He told me go home, get focused and buy a .com. “Actually, getting focused on what it is you want to write about will help you with naming your .com”. A couple nights later, I awoke to the words running on tape in my mind; Cooking for You My Love. And the rest has been a weekly blog written during one of the most challenging times in my life. And Pete you were right. Life gives us the best stories and with a little work and planning so can cooking.
I found this petite book of poems; Twelve Years of Christmas by Rod McKuen published 1966. So of course I’ve been reading a poem every night after dinner. And of course I’m going to share with you 🙂
True Holly (1958)
Because I love the sound of bells
I haunt the churchyards all year long
No matter where I might be traveling
Because true holly makes me smile
I wait for Christmas just like children
And I wait for children too.
Because September travels slow
I catch it when I can
And hold it over for another month or two
Because this year I’m poor again
I’ve written you another Christmas poem
Made with last year’s love and next year’s too
Another Thank You (1962)
For kissing me in the elevator last night.

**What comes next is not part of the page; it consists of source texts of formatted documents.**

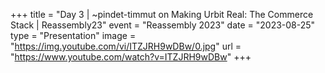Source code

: +++
title = "Day 3 | ~pindet-timmut on Making Urbit Real: The Commerce Stack | Reassembly23"
event = "Reassembly 2023"
date = "2023-08-25"
type = "Presentation"
image = "https://img.youtube.com/vi/ITZJRH9wDBw/0.jpg"
url = "https://www.youtube.com/watch?v=ITZJRH9wDBw"
+++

Holidays meant little when I was young,
only supper at separate tables from the
So, thank you for the flowers, and the snow
and for the jam from the delicatessen
and for loving me.
Thank you for this one-room world.
(all I need when you’re here.)
Today while lying face to face
with love again
I closed my eyes to the seasons and to skies
And I was younger than I’ve ever been.
Thank you for escaping with me and sharing the journey!